Aim of the task:
Determine how many lines in the records hold "board", then give that number by itself.

The input:
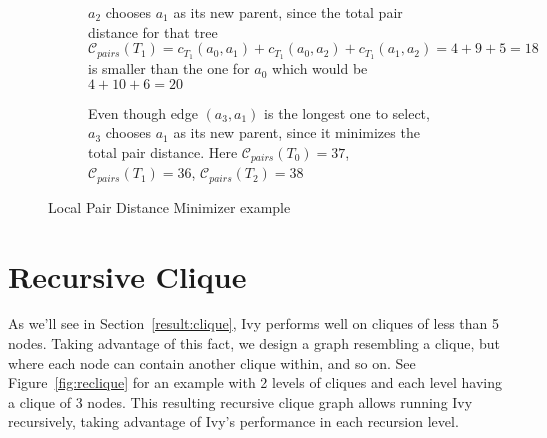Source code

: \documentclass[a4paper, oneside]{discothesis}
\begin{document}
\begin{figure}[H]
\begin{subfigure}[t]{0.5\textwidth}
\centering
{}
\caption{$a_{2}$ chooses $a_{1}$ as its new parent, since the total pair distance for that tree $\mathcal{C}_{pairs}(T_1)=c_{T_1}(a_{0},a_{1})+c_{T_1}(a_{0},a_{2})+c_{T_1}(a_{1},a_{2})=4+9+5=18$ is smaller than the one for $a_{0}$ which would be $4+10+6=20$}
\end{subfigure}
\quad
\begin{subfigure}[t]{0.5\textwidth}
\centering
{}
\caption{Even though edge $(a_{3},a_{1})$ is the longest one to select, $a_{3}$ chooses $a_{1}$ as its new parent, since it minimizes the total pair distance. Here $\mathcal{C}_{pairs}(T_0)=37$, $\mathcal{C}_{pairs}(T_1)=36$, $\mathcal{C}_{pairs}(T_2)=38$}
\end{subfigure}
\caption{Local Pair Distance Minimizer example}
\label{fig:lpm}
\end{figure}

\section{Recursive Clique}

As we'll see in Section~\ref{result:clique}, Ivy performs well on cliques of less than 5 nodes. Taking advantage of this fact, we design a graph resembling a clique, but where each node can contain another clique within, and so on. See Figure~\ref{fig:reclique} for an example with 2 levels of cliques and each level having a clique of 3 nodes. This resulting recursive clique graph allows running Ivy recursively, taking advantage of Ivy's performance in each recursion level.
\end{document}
* * *
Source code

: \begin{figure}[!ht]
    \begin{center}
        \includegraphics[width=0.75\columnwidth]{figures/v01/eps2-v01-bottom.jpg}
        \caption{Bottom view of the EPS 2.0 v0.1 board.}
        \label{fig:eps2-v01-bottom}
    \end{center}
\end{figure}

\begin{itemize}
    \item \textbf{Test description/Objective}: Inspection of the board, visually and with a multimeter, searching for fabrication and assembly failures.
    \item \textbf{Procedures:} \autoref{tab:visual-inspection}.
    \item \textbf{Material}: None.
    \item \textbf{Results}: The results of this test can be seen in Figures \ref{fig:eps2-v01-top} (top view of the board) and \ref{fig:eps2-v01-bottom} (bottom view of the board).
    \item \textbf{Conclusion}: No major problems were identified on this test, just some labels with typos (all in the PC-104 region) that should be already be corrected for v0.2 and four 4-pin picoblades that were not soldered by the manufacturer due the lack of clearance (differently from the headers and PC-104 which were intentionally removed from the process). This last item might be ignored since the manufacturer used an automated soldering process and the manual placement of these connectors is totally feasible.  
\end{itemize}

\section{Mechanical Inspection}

Solution for this problem:
3